I. FACTUAL AND PROCEDURAL BACKGROUND

In 1996, agents from the Federal Bureau of Investigation (“FBI”), Environmental Protection Agency (“EPA”), United States Marshal Service, Coast Guard, and Louisiana State law enforcement executed a search warrant on a facility, owned by the Canal Refining Company (“Canal”). Vidrine v. United States, 846 F.Supp.2d 550, 555 (W.D.La.2011). This facility was managed by Hubert P. Vidrine Jr. and used by Trinity to transport oil. Id. at 555, 574-75. The warrant was based on the belief that Canal was illegally accepting and receiving hazardous materials without the required permits. See id. at 573.

Among the agents involved in executing this warrant were Keith Phillips of the EPA and Ekko Barnhill of the FBI. Id. at 574. While they were working on the case, Agents Phillips and Barnhill began having an affair. Id. at 585. According to Agent Barnhill, they were only physically intimate while working together on the Canal case, as the investigation offered an opportunity for them to be together without raising the suspicions of Agent Phillips’s wife.

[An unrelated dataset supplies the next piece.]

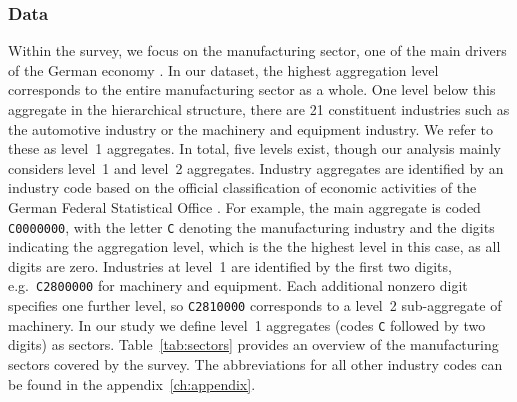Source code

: \subsubsection{Data}
Within the survey, we focus on the manufacturing sector, one of the main drivers of the German economy \citep{sauer2023handbook}. In our dataset, the highest aggregation level corresponds to the entire manufacturing sector as a whole. One level below this aggregate in the hierarchical structure, there are 21 constituent industries such as the automotive industry or the machinery and equipment industry. We refer to these as level~1 aggregates. In total, five levels exist, though our analysis mainly considers level~1 and level~2 aggregates. Industry aggregates are identified by an industry code based on the official classification of economic activities of the German Federal Statistical Office \citep{sauer2023handbook}. For example, the main aggregate is coded \texttt{C0000000}, with the letter \texttt{C} denoting the manufacturing industry and the digits indicating the aggregation level, which is the the highest level in this case, as all digits are zero. Industries at level~1 are identified by the first two digits, e.g.\ \texttt{C2800000} for machinery and equipment. Each additional nonzero digit specifies one further level, so \texttt{C2810000} corresponds to a level~2 sub-aggregate of machinery. In our study we define level~1 aggregates (codes \texttt{C} followed by two digits) as sectors. Table~\ref{tab:sectors} provides an overview of the manufacturing sectors covered by the survey. The abbreviations for all other industry codes can be found in the appendix~\ref{ch:appendix}.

See id. at 624.

In 1999, a federal grand jury indicted Vidrine and Trinity for violating 42 U.S.C. § 6928(d)(2), which makes it illegal to store “hazardous waste ... without a permit.” See Vidrine, 846 F.Supp.2d at 555, 561. The key to the Government’s case was the testimony of Mike Franklin, a hydrocarbons broker who happened to be at the Canal refinery facility when the search warrant was executed. See id. at 580, 582. According to Agent Barnhill’s notes from a 1998 interview, Franklin “obtained samples of the product TRINITY wanted to sell. ■ -These samples were given to [a laboratory] for testing. Results of the test, showed one of the sampled products to be over 1000 ppm of chlorinated solvents.” Id. at 583 (emphasis omitted). *485 These test results were essential to the Government’s case'because-federal regulations provide that “[i]f the used oil contains greater than or equal to 1,000 ppm total halogens, it is presumed to be a hazardous waste.” 40 C.F.R. § 279.53. Chlorinated solvents are a type of halogen. See Vid-rine v. United States, No. 6:07-CV-1204, 2012 WL 253124, at *35 (W.D.La. Jan. 26, 2012).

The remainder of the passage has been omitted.